Turkey and the Mideast: Towards a New Muslim World
The coming to power of Turkish President Recep Tayyip Erdoğan in 2003 has meant a progressive succession of political, economic and social changes in the Republic of Turkey. Thanks to his charisma and his great ability to conceive great political maneuvres, Erdogan has managed to concentrate the power of the state around himself by moulding an opposition incapable of dealing with him. He has done this with the aim of materializing a state project that places Turkey as a strategic player in the international system and the Middle East. In this way, Turkey's foreign policy has taken a gradual and significant turn in favor of Erdogan’s personal interests which are in line with his new state vision.

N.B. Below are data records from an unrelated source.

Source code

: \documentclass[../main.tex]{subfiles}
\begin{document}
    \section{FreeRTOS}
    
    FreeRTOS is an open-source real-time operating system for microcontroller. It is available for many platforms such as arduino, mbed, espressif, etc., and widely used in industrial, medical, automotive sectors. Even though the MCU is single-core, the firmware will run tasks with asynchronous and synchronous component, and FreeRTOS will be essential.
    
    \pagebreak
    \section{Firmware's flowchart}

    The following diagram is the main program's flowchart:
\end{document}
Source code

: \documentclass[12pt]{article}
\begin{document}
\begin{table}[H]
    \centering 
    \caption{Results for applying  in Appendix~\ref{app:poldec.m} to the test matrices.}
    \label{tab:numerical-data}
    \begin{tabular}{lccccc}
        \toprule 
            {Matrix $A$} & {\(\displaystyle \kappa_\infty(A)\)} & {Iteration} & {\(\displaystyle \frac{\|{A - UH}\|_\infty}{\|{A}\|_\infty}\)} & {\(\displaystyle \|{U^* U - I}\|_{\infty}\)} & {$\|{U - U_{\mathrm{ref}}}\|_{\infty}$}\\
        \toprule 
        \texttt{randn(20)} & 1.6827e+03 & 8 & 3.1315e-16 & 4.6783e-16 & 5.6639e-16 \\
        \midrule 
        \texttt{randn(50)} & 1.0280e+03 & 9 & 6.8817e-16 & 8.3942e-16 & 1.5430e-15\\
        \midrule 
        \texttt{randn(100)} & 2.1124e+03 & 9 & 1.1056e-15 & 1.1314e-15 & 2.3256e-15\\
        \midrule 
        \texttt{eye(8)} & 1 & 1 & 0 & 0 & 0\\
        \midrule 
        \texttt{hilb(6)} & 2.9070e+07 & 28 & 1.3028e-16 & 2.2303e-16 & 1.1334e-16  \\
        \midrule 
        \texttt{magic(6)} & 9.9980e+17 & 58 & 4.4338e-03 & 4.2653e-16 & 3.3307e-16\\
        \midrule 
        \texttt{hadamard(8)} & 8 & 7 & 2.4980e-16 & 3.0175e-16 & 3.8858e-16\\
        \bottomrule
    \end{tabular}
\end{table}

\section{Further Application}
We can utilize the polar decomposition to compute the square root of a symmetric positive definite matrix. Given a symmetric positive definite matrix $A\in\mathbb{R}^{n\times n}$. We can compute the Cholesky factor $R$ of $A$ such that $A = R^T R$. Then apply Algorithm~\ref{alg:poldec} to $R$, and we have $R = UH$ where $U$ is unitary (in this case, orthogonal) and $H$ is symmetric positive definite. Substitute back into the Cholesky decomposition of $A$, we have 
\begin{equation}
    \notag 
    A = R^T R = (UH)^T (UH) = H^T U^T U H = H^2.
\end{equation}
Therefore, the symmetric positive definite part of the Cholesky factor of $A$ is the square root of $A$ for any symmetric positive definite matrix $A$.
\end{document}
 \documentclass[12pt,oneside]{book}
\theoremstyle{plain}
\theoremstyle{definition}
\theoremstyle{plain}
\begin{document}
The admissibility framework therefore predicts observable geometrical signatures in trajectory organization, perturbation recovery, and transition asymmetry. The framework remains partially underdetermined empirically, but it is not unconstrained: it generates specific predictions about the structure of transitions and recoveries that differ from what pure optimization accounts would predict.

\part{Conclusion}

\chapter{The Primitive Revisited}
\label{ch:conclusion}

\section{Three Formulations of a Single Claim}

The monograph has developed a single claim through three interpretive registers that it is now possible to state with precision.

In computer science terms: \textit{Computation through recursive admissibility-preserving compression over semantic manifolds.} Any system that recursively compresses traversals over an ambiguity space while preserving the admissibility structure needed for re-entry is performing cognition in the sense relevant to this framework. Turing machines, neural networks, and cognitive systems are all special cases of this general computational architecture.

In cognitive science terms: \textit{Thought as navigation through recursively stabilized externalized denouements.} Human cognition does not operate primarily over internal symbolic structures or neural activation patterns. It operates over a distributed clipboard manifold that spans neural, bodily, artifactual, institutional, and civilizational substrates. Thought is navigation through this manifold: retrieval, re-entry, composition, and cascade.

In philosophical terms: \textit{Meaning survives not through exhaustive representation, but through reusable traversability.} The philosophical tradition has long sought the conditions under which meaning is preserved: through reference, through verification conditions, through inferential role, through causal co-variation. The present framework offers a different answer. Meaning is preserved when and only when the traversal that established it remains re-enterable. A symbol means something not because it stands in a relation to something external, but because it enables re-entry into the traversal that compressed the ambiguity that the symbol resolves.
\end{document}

Meanwhile, in July 2017, Saudi Arabia, United Arab Emirates, Bahrain and Egypt announced an economic blockade against Qatar, accusing the small country of creating instability in the region by supporting terrorist groups. For its part, Qatar rejected the accusations, calling them an attack on its sovereignty.
Against all expectations, Qatar has managed to maintain its economic and social stability despite the fact that 40% of its food entered through Saudi Arabia by land. In this way, the blockade has only increased bilateral trade between the small emirate and the states of Iran and Turkey, making them important partners. In fact, with the fall of Turkey’s currency—the Lira—in the last year, Qatar announced that it would invest 15 billion dollars in the Turkish economy to alleviate the country’s economic problems.
Therefore, diplomacy between Saudi Arabia and Turkey remains in a stage of tension. Riyadh rejects Turkey’s cozying up to Qatar to such an extent that, the Crown Prince of Saudi Arabia, Mohamed Bin Salman, described Turkey as part of the "evil triangle" alongside Iran and radical Islamist groups.
This statement is not only explained with the Qatari issue. The Saudi kingdom perceives as a threat the new Turkish foreign policy and its positioning of troops in countries such as Syria and Iraq, added to its recent amicable dialogues with Russia.
In this sense, Ankara understands that in order to materialize its state project and revive the impetus and power that characterized the Ottoman Empire, it must displace Saudi Arabia as the main leader of the Sunni Muslim world. Both in Syria and in Iraq, it has successfully deployed its military forces, which allows it to maintain influence in both states, especially in a conflict as important as the Syrian civil war, which has the added dimension of the prospect of Kurdish self-determination—directly threatening Turkey. With respect to Qatar, Ankara warns of an opportunity to confront, at least indirectly, Saudi Arabia; it intertwines trade agreements with the small emirate, which has its own agenda and is endowed with a large quantity of natural resources like natural gas. Thus it is evident that Ergodan’s aspirations—which due to his personalistic leadership are also Turkey’s aspirations—are to establish the country as the main regional actor, whose agenda is distinct from the West and its allies.